== Exercise goal ==
Write out every entry exactly; the pictures do not belong in the copy.

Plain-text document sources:
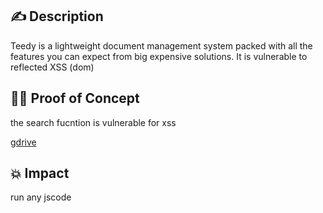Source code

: ## :writing_hand: Description

Teedy is a lightweight document management system packed with all the features you can expect from big expensive solutions. It is vulnerable to reflected XSS (dom)
## :male_detective: Proof of Concept

the search fucntion is vulnerable for xss

[gdrive](https://drive.google.com/drive/folders/1SF7Z3HSNG7sl_F8Fzq1LCWC-Gimx-4MF?usp=sharing)

## :boom: Impact

run any jscode
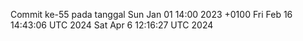 Commit ke-55 pada tanggal Sun Jan 01 14:00 2023 +0100
Fri Feb 16 14:43:06 UTC 2024
Sat Apr  6 12:16:27 UTC 2024
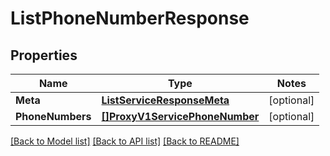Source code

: # ListPhoneNumberResponse

## Properties
Name | Type | Notes
------------ | ------------- | -------------
**Meta** | [**ListServiceResponseMeta**](ListServiceResponse_meta.md) | [optional] 
**PhoneNumbers** | [**[]ProxyV1ServicePhoneNumber**](proxy.v1.service.phone_number.md) | [optional] 

[[Back to Model list]](../README.md#documentation-for-models) [[Back to API list]](../README.md#documentation-for-api-endpoints) [[Back to README]](../README.md)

== Output of the task ==
Source code

: ## :writing_hand: Description

Teedy is a lightweight document management system packed with all the features you can expect from big expensive solutions. It is vulnerable to reflected XSS (dom)
## :male_detective: Proof of Concept

the search fucntion is vulnerable for xss

[gdrive](https://drive.google.com/drive/folders/1SF7Z3HSNG7sl_F8Fzq1LCWC-Gimx-4MF?usp=sharing)

## :boom: Impact

run any jscode
 Commit ke-55 pada tanggal Sun Jan 01 14:00 2023 +0100
Fri Feb 16 14:43:06 UTC 2024
Sat Apr  6 12:16:27 UTC 2024
Source code

: # ListPhoneNumberResponse

## Properties
Name | Type | Notes
------------ | ------------- | -------------
**Meta** | [**ListServiceResponseMeta**](ListServiceResponse_meta.md) | [optional] 
**PhoneNumbers** | [**[]ProxyV1ServicePhoneNumber**](proxy.v1.service.phone_number.md) | [optional] 

[[Back to Model list]](../README.md#documentation-for-models) [[Back to API list]](../README.md#documentation-for-api-endpoints) [[Back to README]](../README.md)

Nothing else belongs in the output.